That the instruction was erroneous I have no doubt. It only remains to inquire what is the effect of that error.

In Jackson v. Commonwealth, 97 Va. 762, 33 S. E. 547, the facts of the ease are not given, but the court deals with the instructions, which present a case remarkably similar to the instant case. In the course of the opinion it is said by Judge Keith, speaking for the court: “In the tenth instruction, in order to reduce the offense below the degree of murder, the prisoner was required to prove circumstances, which would have entitled the prisoner to a verdict of acquittal; thus informing the jury that they could not find the prisoner guilty of manslaughter without proof of facts and circumstances sufficient to relieve him of all responsibility for the crime with which he was charged. It thus appears that the general proposition correctly stated in the third instruction is inconsistent with, and is indeed contradicted by, the more specific statement of the law presented in the instruction under consideration.

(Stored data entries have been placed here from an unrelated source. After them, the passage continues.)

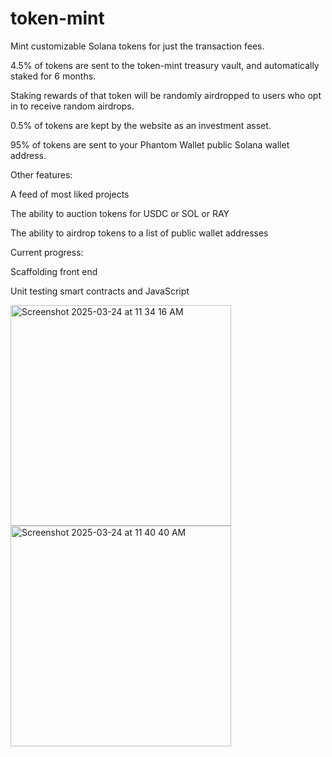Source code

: # token-mint

Mint customizable Solana tokens for just the transaction fees.

4.5% of tokens are sent to the token-mint treasury vault, and automatically staked for 6 months.

Staking rewards of that token will be randomly airdropped to users who opt in to receive random airdrops.

0.5% of tokens are kept by the website as an investment asset.

95% of tokens are sent to your Phantom Wallet public Solana wallet address.

Other features:

A feed of most liked projects

The ability to auction tokens for USDC or SOL or RAY

The ability to airdrop tokens to a list of public wallet addresses

Current progress:

Scaffolding front end

Unit testing smart contracts and JavaScript

<img width="353" alt="Screenshot 2025-03-24 at 11 34 16 AM" src="https://github.com/user-attachments/assets/00d8c81d-9c3a-48be-b761-287397135e72" />
<img width="353" alt="Screenshot 2025-03-24 at 11 40 40 AM" src="https://github.com/user-attachments/assets/0d68bc7a-fda5-4e26-a4b4-4989febb2502" />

*622“Having reached the conclusion that the tenth instruction is erroneous, it only remains to be considered whether or not it was prejudicial to the prisoner.

“It has been said by this court that all error is presumed to be prejudicial, and while it has approved verdicts rendered upon erroneous instructions, it does so with great caution, and only where it dearly appears that no injury could have resulted from the error. A lawyer reading the instructions in this case could scarcely be misled by them, but instructions are given to jurors because they are not lawyers. They are given to aid the jury in reaching a right conclusion, and not in order to exercise their skill in reconciling contradictory propositions.” (Italics supplied.)

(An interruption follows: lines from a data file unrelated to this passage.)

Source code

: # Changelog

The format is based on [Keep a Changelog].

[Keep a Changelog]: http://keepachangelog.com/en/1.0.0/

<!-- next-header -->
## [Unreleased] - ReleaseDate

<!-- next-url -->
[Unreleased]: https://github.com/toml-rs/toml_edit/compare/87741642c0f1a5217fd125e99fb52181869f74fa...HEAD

In Montgomery v. Commonwealth, 98 Va. 852, 860, 37 S. E. 1, 3, the last paragraph above from the Jackson Case is quoted with approval. It is again quoted with approval in Richmond, etc., Co. v. Allen, 101 Va. 200, 206, 43 S. E. 356, 358. It is also quoted with approval in State v. Johnson, 49 W. Va. 684, 693, 39 S. E. 665, 669, and is cited with approval in Foley v. City of Huntington, 51 W. Va. 402, 41 S. E. 115.

In Burks’ Pleading & Practice (2d. ed. by Morris-sett) it is said: “Instructions must be read in the light of the evidence applicable to the issues joined. When given, they are instructions of the court, no matter hy whom asked, and must be read as a whole, and a defect in one may be corrected by a correct statement of the law in another, if the court can see that (when read and considered together) the jury could not have been misled by the defective instruction. All error, therefore, is presumed to have affected the verdict unless the contrary plainly appears. But if it can be seen from the whole record that, even under proper instructions, a different verdict could not have been rightly found, the verdict will not be set aside.”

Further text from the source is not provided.